The first thing you need to do to create a machine learning model for recognizing objects in an image is to collect a large number of training images. General items such as dogs and cars can be downloaded from services such as ImageNet, but images of characters such as Pikachu and Anpanman, for example. there is no. Then I came up with a way to collect images using Google search. This time, I will introduce how to collect image data for machine learning using the Google Custom Search API.
First, create a custom search engine with CSE.
First click Add under Edit Search Engine
Next, fill in the appropriate values in the form. As a caveat here, enter some appropriate value such as "\ * .com" for "Search site". No, I want to search all sites! If you think "\ *", you will not be able to proceed for the rest of your life. (I was quite addicted to it here) I will change it so that everything will be searched later.
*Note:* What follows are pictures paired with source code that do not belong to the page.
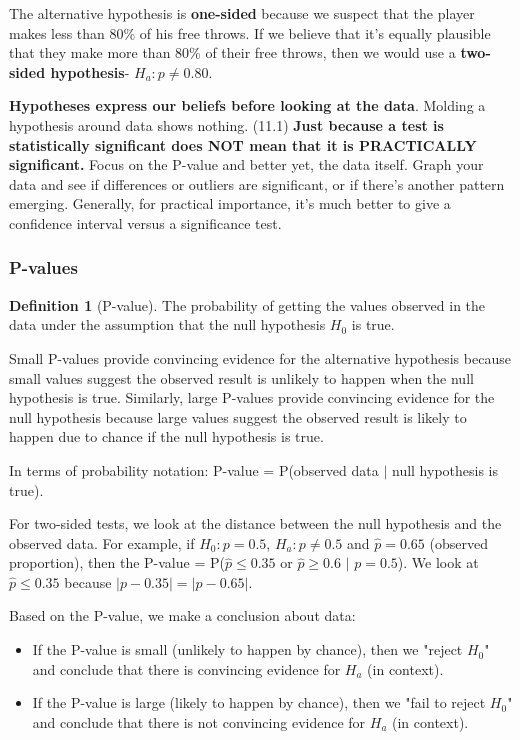 \documentclass[12pt, a4paper]{article}
\theoremstyle{definition}
\newtheorem{definition}{Definition}
\begin{document}
The alternative hypothesis is \textbf{one-sided} because we suspect that the player makes less than 80\% of his free throws. If we believe that it's equally plausible that they make more than 80\% of their free throws, then we would use a \textbf{two-sided hypothesis}- $H_a: p \neq 0.80$.

\textbf{Hypotheses express our beliefs before looking at the data}. Molding a hypothesis around data shows nothing.
(11.1) \textbf{Just because a test is statistically significant does NOT mean that it is PRACTICALLY significant.}
Focus on the P-value and better yet, the data itself.
Graph your data and see if differences or outliers are significant, or if there's another pattern emerging.
Generally, for practical importance, it's much better to give a confidence interval versus a significance test.

\subsubsection{P-values}
\begin{definition}[P-value]
    The probability of getting the values observed in the data under the assumption that the null hypothesis $H_0$ is true.
\end{definition}

Small P-values provide convincing evidence for the alternative hypothesis because small values suggest the observed result is unlikely to happen when the null hypothesis is true.
Similarly, large P-values provide convincing evidence for the null hypothesis because large values suggest the observed result is likely to happen due to chance if the null hypothesis is true.

In terms of probability notation: P-value = P(observed data $|$ null hypothesis is true).

For two-sided tests, we look at the distance between the null hypothesis and the observed data.
For example, if $H_0: p = 0.5$, $H_a: p \neq 0.5$ and $\hat{p} = 0.65$ (observed proportion), then the P-value = P($\hat{p} \leq 0.35$ or $\hat{p} \geq 0.6$ $|$  $p = 0.5$).
We look at $\hat{p} \leq 0.35$ because $|p - 0.35| = |p - 0.65|$.

Based on the P-value, we make a conclusion about data:
\begin{itemize}
    \item If the P-value is small (unlikely to happen by chance), then we "reject $H_0$" and conclude that there is convincing evidence for $H_a$ (in context).
    \item If the P-value is large (likely to happen by chance), then we "fail to reject $H_0$" and conclude that there is not convincing evidence for $H_a$ (in context).
\end{itemize}
\end{document}
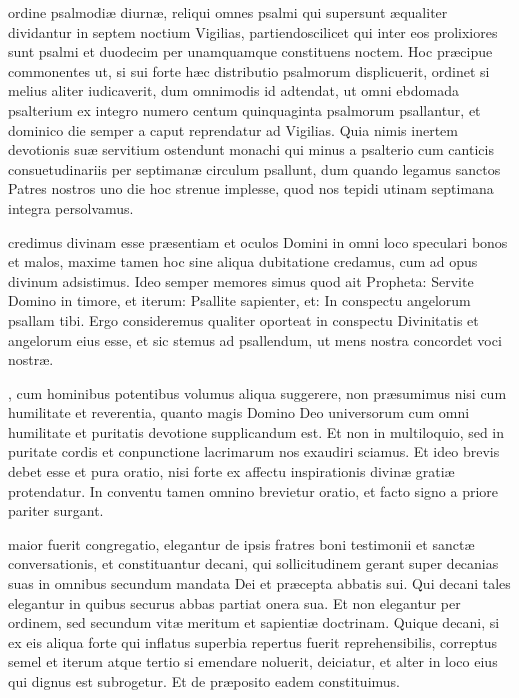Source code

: \documentclass[fontsize=9pt,paper=A6,twoside,BCOR=1mm,DIV=22,headinclude]{scrarticle}
\begin{document}
\begin{multicols}{2}
 ordine psalmodiæ diurnæ, reliqui omnes psalmi qui supersunt æqualiter dividantur in septem noctium Vigilias, partiendoscilicet qui inter eos prolixiores sunt psalmi et duodecim per unamquamque constituens noctem. Hoc præcipue commonentes ut, si sui forte hæc distributio psalmorum displicuerit, ordinet si melius aliter iudicaverit, dum omnimodis id adtendat, ut omni ebdomada psalterium ex integro numero centum quinquaginta psalmorum psallantur, et dominico die semper a caput reprendatur ad Vigilias. Quia nimis inertem devotionis suæ servitium ostendunt monachi qui minus a psalterio cum canticis consuetudinariis per septimanæ circulum psallunt, dum quando legamus sanctos Patres nostros uno die hoc strenue implesse, quod nos tepidi utinam septimana integra persolvamus. 

{
 credimus divinam esse præsentiam et oculos Domini in omni loco speculari bonos et malos, maxime tamen hoc sine aliqua dubitatione credamus, cum ad opus divinum adsistimus. Ideo semper memores simus quod ait Propheta: Servite Domino in timore, et iterum: Psallite sapienter, et: In conspectu angelorum psallam tibi. Ergo consideremus qualiter oporteat in conspectu Divinitatis et angelorum eius esse, et sic stemus ad psallendum, ut mens nostra concordet voci nostræ. 

}

, cum hominibus potentibus volumus aliqua suggerere, non præsumimus nisi cum humilitate et reverentia, quanto magis Domino Deo universorum cum omni humilitate et puritatis devotione supplicandum est. Et non in multiloquio, sed in puritate cordis et conpunctione lacrimarum nos exaudiri sciamus. Et ideo brevis debet esse et pura oratio, nisi forte ex affectu inspirationis divinæ gratiæ protendatur. In conventu tamen omnino brevietur oratio, et facto signo a priore pariter surgant.

 maior fuerit congregatio, elegantur de ipsis fratres boni testimonii et sanctæ conversationis, et constituantur decani, qui sollicitudinem gerant super decanias suas in omnibus secundum mandata Dei et præcepta abbatis sui. Qui decani tales elegantur in quibus securus abbas partiat onera sua. Et non elegantur per ordinem, sed secundum vitæ meritum et sapientiæ doctrinam. Quique decani, si ex eis aliqua forte qui inflatus superbia repertus fuerit reprehensibilis, correptus semel et iterum atque tertio si emendare noluerit, deiciatur, et alter in loco eius qui dignus est subrogetur. Et de præposito eadem constituimus. 


\end{multicols}
\end{document}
Make the following settings as appropriate and press the create button.
Click the create button to complete the creation. Then select the control panel.
Do three things in this control panel First, turn on image search.
Next, delete the "\ * .com" you added earlier from the site you are searching for.
Finally, change "Search only added sites" to "Search the entire web with an emphasis on added sites".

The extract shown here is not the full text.